ARTHUR H. GROSS, Judge, presiding.
MR. JUSTICE BARRY DELIVERED THE OPINION OF THE COURT:
This appeal was taken from the denial of a claim by the Illinois Department of Mental Health against the estate of Erma L. Bee, a minor. Previously, Catherine L. Edinburn had been appointed guardian of four minor children, including Erma, and received a sum of $22,394.50 on behalf of the minor children as a result of a dramshop action. Thereafter, the circuit court allowed the guardian $2,184 for outstanding debts, $2,216 to purchase an automobile and insurance, $3,000 as an additional down payment on her home, and $50 per month per child. The stipend for the care of the children was later increased to $400 per month, on the petition of the guardian. In that petition, the guardian requested an increase from $50 per month to $150 per month to cover expenses resulting from the need of Erma to have extended counseling at Zeller Zone Center in Peoria, Illinois. Subsequently, the Illinois Department of Mental Health filed a claim for $1,037.40 against the estate of Erma L. Bee to cover her treatment at the Zeller Zone Center for the period of August 13, 1974 to October 11, 1974. This claim was disallowed by the trial judge because payment would exhaust the funds of the minor, making her a ward of the State. We reverse.
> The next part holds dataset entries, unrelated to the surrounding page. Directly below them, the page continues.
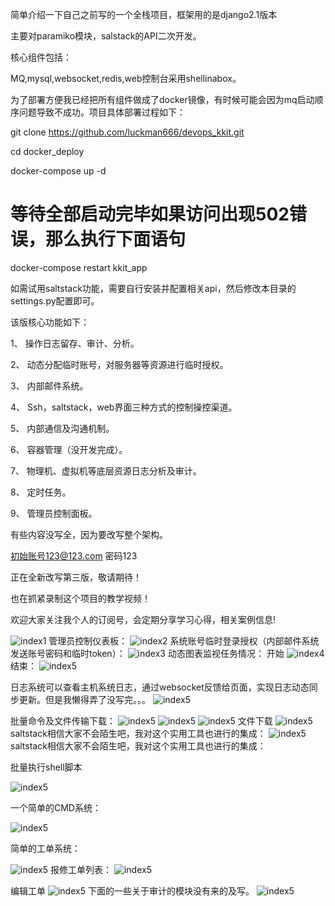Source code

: 简单介绍一下自己之前写的一个全栈项目，框架用的是django2.1版本

主要对paramiko模块，salstack的API二次开发。

核心组件包括：

MQ,mysql,websocket,redis,web控制台采用shellinabox。

为了部署方便我已经把所有组件做成了docker镜像，有时候可能会因为mq启动顺序问题导致不成功。项目具体部署过程如下：

git clone https://github.com/luckman666/devops_kkit.git

cd docker_deploy

docker-compose up -d

# 等待全部启动完毕如果访问出现502错误，那么执行下面语句

docker-compose restart kkit_app

如需试用saltstack功能，需要自行安装并配置相关api，然后修改本目录的settings.py配置即可。

该版核心功能如下：

1、	操作日志留存、审计、分析。

2、	动态分配临时账号，对服务器等资源进行临时授权。

3、	内部邮件系统。

4、	Ssh，saltstack，web界面三种方式的控制操控渠道。

5、	内部通信及沟通机制。

6、	容器管理（没开发完成）。

7、	物理机、虚拟机等底层资源日志分析及审计。

8、	定时任务。

9、	管理员控制面板。

有些内容没写全，因为要改写整个架构。

初始账号123@123.com 密码123

正在全新改写第三版，敬请期待！

也在抓紧录制这个项目的教学视频！

欢迎大家关注我个人的订阅号，会定期分享学习心得，相关案例信息!



![index1](https://github.com/luckman666/devops_kkit/blob/master/gzh.jpg)
管理员控制仪表板：
![index2](https://github.com/luckman666/devops_kkit/blob/master/image/1.jpg) 
系统账号临时登录授权（内部邮件系统发送账号密码和临时token）：
![index3](https://github.com/luckman666/devops_kkit/blob/master/image/2.jpg) 
动态图表监视任务情况：
开始
![index4](https://github.com/luckman666/devops_kkit/blob/master/image/3.jpg) 
结束：
![index5](https://github.com/luckman666/devops_kkit/blob/master/image/4.jpg) 

日志系统可以查看主机系统日志，通过websocket反馈给页面，实现日志动态同步更新。但是我懒得弄了没写完。。。
![index5](https://github.com/luckman666/devops_kkit/blob/master/image/5.jpg) 

批量命令及文件传输下载：
![index5](https://github.com/luckman666/devops_kkit/blob/master/image/6.jpg) 
![index5](https://github.com/luckman666/devops_kkit/blob/master/image/7.jpg) 
![index5](https://github.com/luckman666/devops_kkit/blob/master/image/8.jpg) 
文件下载
![index5](https://github.com/luckman666/devops_kkit/blob/master/image/9.jpg) 
saltstack相信大家不会陌生吧，我对这个实用工具也进行的集成：
![index5](https://github.com/luckman666/devops_kkit/blob/master/image/10.jpg) 
saltstack相信大家不会陌生吧，我对这个实用工具也进行的集成：

批量执行shell脚本

![index5](https://github.com/luckman666/devops_kkit/blob/master/image/11.jpg) 

一个简单的CMD系统：

![index5](https://github.com/luckman666/devops_kkit/blob/master/image/12.jpg) 


简单的工单系统：


![index5](https://github.com/luckman666/devops_kkit/blob/master/image/13.jpg) 
报修工单列表：
![index5](https://github.com/luckman666/devops_kkit/blob/master/image/14.jpg) 


编辑工单
![index5](https://github.com/luckman666/devops_kkit/blob/master/image/15.jpg) 
下面的一些关于审计的模块没有来的及写。
![index5](https://github.com/luckman666/devops_kkit/blob/master/image/16.jpg) 



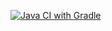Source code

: [![Java CI with Gradle](https://github.com/Katya1539/homework5.3/actions/workflows/blank.yml/badge.svg)](https://github.com/Katya1539/homework5.3/actions/workflows/blank.yml)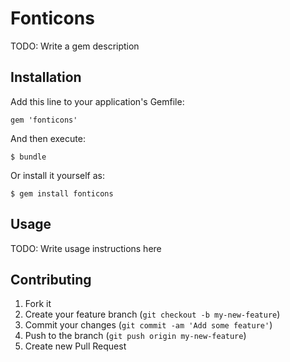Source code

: # Fonticons

TODO: Write a gem description

## Installation

Add this line to your application's Gemfile:

    gem 'fonticons'

And then execute:

    $ bundle

Or install it yourself as:

    $ gem install fonticons

## Usage

TODO: Write usage instructions here

## Contributing

1. Fork it
2. Create your feature branch (`git checkout -b my-new-feature`)
3. Commit your changes (`git commit -am 'Add some feature'`)
4. Push to the branch (`git push origin my-new-feature`)
5. Create new Pull Request
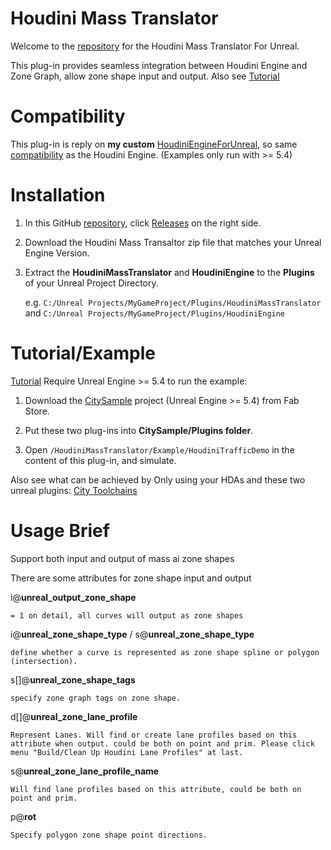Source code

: # Houdini Mass Translator

Welcome to the [repository](https://github.com/AdrianPanGithub/HoudiniMassTranslator) for the Houdini Mass Translator For Unreal.

This plug-in provides seamless integration between Houdini Engine and Zone Graph, allow zone shape input and output.
Also see [Tutorial](https://youtu.be/HAM8_OP_Fyc?si=K_1HXkTBwF1rLYVB)

# Compatibility

This plug-in is reply on **my custom** [HoudiniEngineForUnreal](https://github.com/AdrianPanGithub/HoudiniEngineForUnreal), so same [compatibility](https://github.com/AdrianPanGithub/HoudiniEngineForUnreal#compatibility) as the Houdini Engine. (Examples only run with >= 5.4)

# Installation
01. In this GitHub [repository](https://github.com/AdrianPanGithub/HoudiniMassTranslator), click [Releases](https://github.com/AdrianPanGithub/HoudiniMassTranslator/releases) on the right side. 
02. Download the Houdini Mass Transaltor zip file that matches your Unreal Engine Version.  
03. Extract the **HoudiniMassTranslator** and **HoudiniEngine** to the **Plugins** of your Unreal Project Directory.

    e.g. `C:/Unreal Projects/MyGameProject/Plugins/HoudiniMassTranslator` and `C:/Unreal Projects/MyGameProject/Plugins/HoudiniEngine`

# Tutorial/Example
[Tutorial](https://youtu.be/HAM8_OP_Fyc?si=K_1HXkTBwF1rLYVB) Require Unreal Engine >= 5.4 to run the example:
01. Download the [CitySample](https://www.fab.com/listings/4898e707-7855-404b-af0e-a505ee690e68) project (Unreal Engine >= 5.4) from Fab Store.
02. Put these two plug-ins into **CitySample/Plugins folder**.

03. Open `/HoudiniMassTranslator/Example/HoudiniTrafficDemo` in the content of this plug-in, and simulate.

Also see what can be achieved by Only using your HDAs and these two unreal plugins: [City Toolchains](https://youtu.be/5Vp5nAFq1X8?si=IGSDG4cUdsefwn5x)

# Usage Brief

Support both input and output of mass ai zone shapes

There are some attributes for zone shape input and output

i@**unreal_output_zone_shape**

    = 1 on detail, all curves will output as zone shapes
i@**unreal_zone_shape_type** / s@**unreal_zone_shape_type**

    define whether a curve is represented as zone shape spline or polygon (intersection).
s[]@**unreal_zone_shape_tags**

    specify zone graph tags on zone shape.
d[]@**unreal_zone_lane_profile**

    Represent Lanes. Will find or create lane profiles based on this attribute when output. could be both on point and prim. Please click menu "Build/Clean Up Houdini Lane Profiles" at last.
s@**unreal_zone_lane_profile_name**

    Will find lane profiles based on this attribute, could be both on point and prim.
p@**rot**

    Specify polygon zone shape point directions.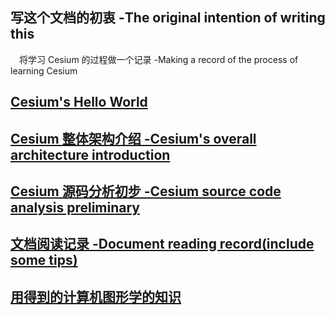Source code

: 
## 写这个文档的初衷 -The original intention of writing this
&emsp;将学习 Cesium 的过程做一个记录  -Making a record of the process of learning Cesium
## [Cesium's Hello World](cesium_summary/Cesium_start.md)

## [Cesium 整体架构介绍 -Cesium's overall architecture introduction](cesium_summary/Cesium_architecture.md)

## [Cesium 源码分析初步 -Cesium source code analysis preliminary](cesium_miniature/index.md)
<!-- ## [Cesium 源码分析初步](Cesiumm_sourceCode_analyse.md) -->

## [文档阅读记录 -Document reading record(include some tips)](cesium_tutorial/READEME.md)

<!-- ## [Cesium 练习 / exercise ](cesium_exercise/README.md) -->
## [用得到的计算机图形学的知识](./CG/CG_baisc.md)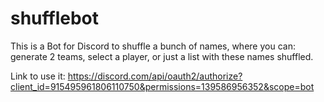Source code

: # shufflebot
This is a Bot for Discord to shuffle a bunch of names, where you can: generate 2 teams, select a player, or just a list with these names shuffled.

Link to use it:
https://discord.com/api/oauth2/authorize?client_id=915495961806110750&permissions=139586956352&scope=bot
• 1 The case is controlled by section 12-12 of the Mental Health Code of 1967 (Ill. Rev. Stat. 1973, ch. 91 1/2, par. 12-12), which states in part:
"Each patient receiving treatment in a mental health program of the Department, and the estate of such patient, is liable for the payment of sums representing charges for treatment of such patient at a rate to be determined by the Department in accordance with this Section. If such patient is unable to pay or if the estate of such patient is insufficient, the responsible relatives are severally liable for the payment of such sums * * *."
Where the estate has funds available, the claim of the Department of Mental Health is to be satisfied out of the principal of the estate, as well as the income. (Department of Public Welfare v. Foster (1958), 13 Ill.2d 55, 147 N.E.2d 319.) However, if the patient, his estate and the responsible relatives can not pay the claim, the liability is not cancelled, and the duty to pay still exists if the ability to pay is later acquired. In re Estate of Zagoras (1973), 11 Ill. App.3d 555, 296 N.E.2d 641.
• 2 In the case at bar, the patient's estate had funds sufficient to pay the claim but the trial judge balked because the continual payment of claims of this size would exhaust the estate. However, section 12-12 (Ill. Rev. Stat. 1973, ch. 91 1/2, par. 12-12) provides in part:
"In case any patient, the estate of any patient, or the responsible relatives of such patient are unable to pay the treatment charges for the patient provided for by this Act, then the cost of treatment of such patient shall be borne by the State * * *."
Where the estate has funds available to pay the claim, those funds must be applied to the claim. If the estate runs out of funds, the State will bear the costs of the patient's treatment.
Accordingly, the judgment of the Circuit Court of Tazewell County is reversed. Because we reach this decision, we need not reach the issue of the guardian's personal liability for the minor's treatment.
STOUDER, P.J., and STENGEL, J., concur.